Lectio Divina is an ancient Christian prayer practice rooted in the belief that God is still speaking through Scripture — personally, presently, and relationally. Rather than approaching the Bible for information or instruction, Lectio Divina invites us to listen. We read slowly. We notice what stirs. We allow a word or phrase to meet us where we are, trusting that God knows what we need to hear today. At Phasing Out of Trauma, we are incorporating Lectio Divina as a gentle, trauma-informed way of praying with Scripture — especially for women who may feel overwhelmed, disconnected, or unsure how to approach prayer in the midst of real life.


Scripture is rich, layered, and alive. As we start this journey of healing, it can be overwhelming to look at chunks of Biblical text, so in Phase 1 we introduce Lectio Divina using single scripture verses, and encourage women to read it as it's translated across multiple translations. we understand that no single translation can hold the full range of meaning, tone, and invitation contained within a verse if it could we wouldn't have the need to have so many different versions of the Bible.


When women are navigating trauma recovery, grief, uncertainty, or difficult news, they are often living in very specific emotional and spiritual moments. One translation may resonate deeply, while another may feel distant or inaccessible. By praying with multiple translations, we allow Scripture to:

  • speak in different emotional registers

  • emphasize different aspects of the same truth

  • meet each woman in the here and now of her lived experience

This practice does not dilute Scripture — it reveals its fullness. It honors the reality that God’s Word can speak comfort, courage, steadiness, hope, or care depending on what is needed in the moment.


Psalm 112:7 as a Living Example

As we walk through Phase 1, we are given multiple verses to contemplate using Lectio Divina, after accepting God's willingness to pull us out of the mire and slim and mud of the pits our trauma has cast us into, we next encounter Psalm 112:7, a verse that speaks honestly about life as it is — not as we wish it were.

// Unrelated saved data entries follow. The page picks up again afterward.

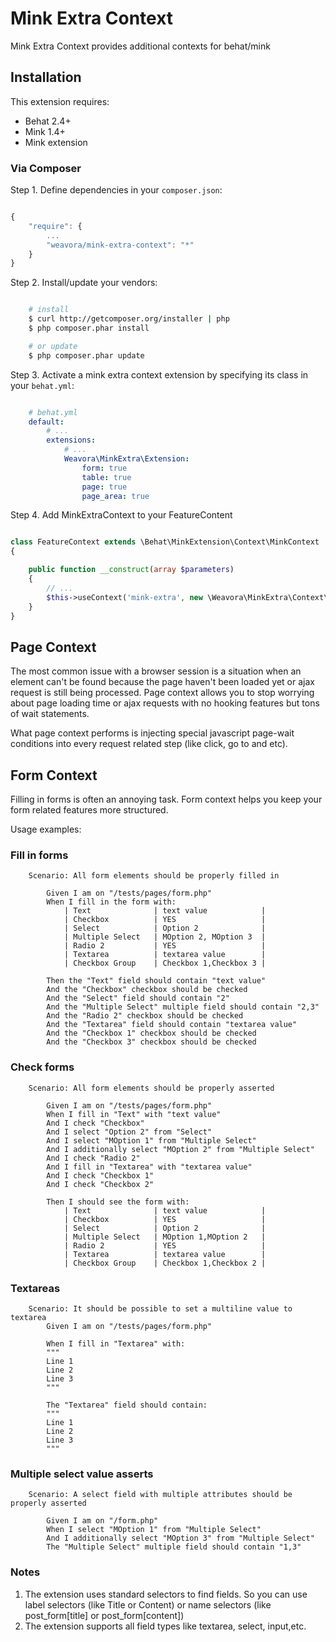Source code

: # Mink Extra Context

Mink Extra Context provides additional contexts for behat/mink

## Installation

This extension requires:

* Behat 2.4+
* Mink 1.4+
* Mink extension

### Via Composer

Step 1. Define dependencies in your ``composer.json``:

```js

{
    "require": {
        ...
        "weavora/mink-extra-context": "*"
    }
}
```

Step 2. Install/update your vendors:

```bash

    # install
    $ curl http://getcomposer.org/installer | php
    $ php composer.phar install

    # or update
    $ php composer.phar update
```

Step 3. Activate a mink extra context extension by specifying its class in your ``behat.yml``:

```yaml

    # behat.yml
    default:
        # ...
        extensions:
            # ...
            Weavora\MinkExtra\Extension:
                form: true
                table: true
                page: true
                page_area: true

```

Step 4. Add MinkExtraContext to your FeatureContent

```php

class FeatureContext extends \Behat\MinkExtension\Context\MinkContext
{

    public function __construct(array $parameters)
    {
        // ...
        $this->useContext('mink-extra', new \Weavora\MinkExtra\Context\MinkExtraContext());
    }
}
```


## Page Context

The most common issue with a browser session is a situation when an element can't be found because the page haven't been loaded yet or ajax request is still being processed.
Page context allows you to stop worrying about page loading time or ajax requests with no hooking features but tons of wait statements.

What page context performs is injecting special javascript page-wait conditions into every request related step (like click, go to and etc).

## Form Context

Filling in forms is often an annoying task. Form context helps you keep your form related features more structured.

Usage examples:

### Fill in forms

```gherkin
	Scenario: All form elements should be properly filled in

		Given I am on "/tests/pages/form.php"
		When I fill in the form with:
			| Text				| text value			|
			| Checkbox			| YES					|
			| Select			| Option 2				|
			| Multiple Select	| MOption 2, MOption 3	|
			| Radio 2			| YES					|
			| Textarea			| textarea value		|
			| Checkbox Group	| Checkbox 1,Checkbox 3	|

		Then the "Text" field should contain "text value"
		And the "Checkbox" checkbox should be checked
		And the "Select" field should contain "2"
		And the "Multiple Select" multiple field should contain "2,3"
		And the "Radio 2" checkbox should be checked
		And the "Textarea" field should contain "textarea value"
		And the "Checkbox 1" checkbox should be checked
		And the "Checkbox 3" checkbox should be checked
```

### Check forms

```gherkin
	Scenario: All form elements should be properly asserted

		Given I am on "/tests/pages/form.php"
		When I fill in "Text" with "text value"
		And I check "Checkbox"
		And I select "Option 2" from "Select"
		And I select "MOption 1" from "Multiple Select"
		And I additionally select "MOption 2" from "Multiple Select"
		And I check "Radio 2"
		And I fill in "Textarea" with "textarea value"
		And I check "Checkbox 1"
		And I check "Checkbox 2"

		Then I should see the form with:
			| Text				| text value			|
			| Checkbox			| YES					|
			| Select			| Option 2				|
			| Multiple Select	| MOption 1,MOption 2	|
			| Radio 2			| YES					|
			| Textarea			| textarea value		|
			| Checkbox Group	| Checkbox 1,Checkbox 2	|
```

### Textareas

```gherkin
	Scenario: It should be possible to set a multiline value to textarea
		Given I am on "/tests/pages/form.php"

		When I fill in "Textarea" with:
		"""
		Line 1
		Line 2
		Line 3
		"""

		The "Textarea" field should contain:
		"""
		Line 1
		Line 2
		Line 3
		"""
```

### Multiple select value asserts

```gherkin
	Scenario: A select field with multiple attributes should be properly asserted

		Given I am on "/form.php"
		When I select "MOption 1" from "Multiple Select"
		And I additionally select "MOption 3" from "Multiple Select"
		The "Multiple Select" multiple field should contain "1,3"
```

### Notes

1. The extension uses standard selectors to find fields. So you can use label selectors (like Title or Content) or name selectors (like post_form[title] or post_form[content])
2. The extension supports all field types like textarea, select, input,etc.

Across translations, Psalm 112:7 acknowledges that bad news comes. It does not deny fear or difficulty. Instead, it turns our attention to the posture of the heart in the midst of it.

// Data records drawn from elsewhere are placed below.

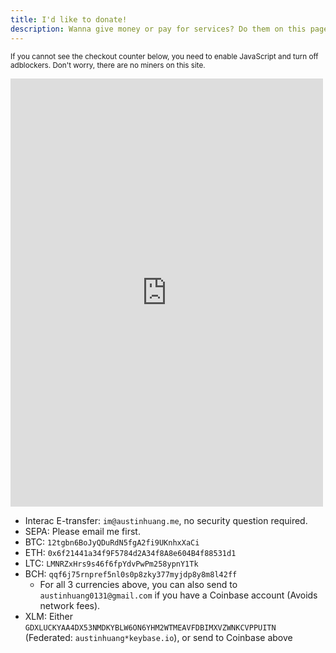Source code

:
 ```yaml
---
title: I'd like to donate!
description: Wanna give money or pay for services? Do them on this page!
---
```


<small>If you cannot see the checkout counter below, you need to enable JavaScript and turn off adblockers. Don't worry, there are no miners on this site.</small>

<script src="https://donorbox.org/widget.js" type="text/javascript"></script><iframe src="https://donorbox.org/embed/austinhuang" height="685px" width="100%" style="max-width:500px; min-width:310px; max-height:none!important" seamless="seamless" name="donorbox" frameborder="0" scrolling="no" allowpaymentrequest></iframe>

* Interac E-transfer: `im@austinhuang.me`, no security question required.
* SEPA: Please email me first.
* BTC: `12tgbn6BoJyQDuRdN5fgA2fi9UKnhxXaCi`
* ETH: `0x6f21441a34f9F5784d2A34f8A8e604B4f88531d1`
* LTC: `LMNRZxHrs9s46f6fpYdvPwPm258ypnY1Tk`
* BCH: `qqf6j75rnpref5nl0s0p8zky377myjdp8y8m8l42ff`
  * For all 3 currencies above, you can also send to `austinhuang0131@gmail.com` if you have a Coinbase account (Avoids network fees).
* XLM: Either `GDXLUCKYAA4DX53NMDKYBLW6ON6YHM2WTMEAVFDBIMXVZWNKCVPPUITN` (Federated: `austinhuang*keybase.io`), or send to Coinbase above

Here’s what emerges when we listen closely to Psalm 112:7 (NABRE):


“They do not fear bad news; their hearts are firm, secure in the LORD.”


The NABRE uses the words “firm” and “secure”, which point less to emotion and more to structure.

This is not about feeling unafraid. It’s about having something inside that does not collapse when bad news arrives. In trauma-informed language, this reads as: internal steadiness; groundedness; the presence of an inner anchor. The NABRE suggests that fear may still exist — but it does not dismantle the heart.


The phrase “secure in the LORD” is key. Security here is not tied to outcomes, explanations, or relief from suffering. It is relational. The heart is secure because of where it is held, not because the situation has changed. This matters deeply for women in recovery, because: circumstances may still be unstable; answers may still be absent; healing may still be unfolding. Yet security is possible now.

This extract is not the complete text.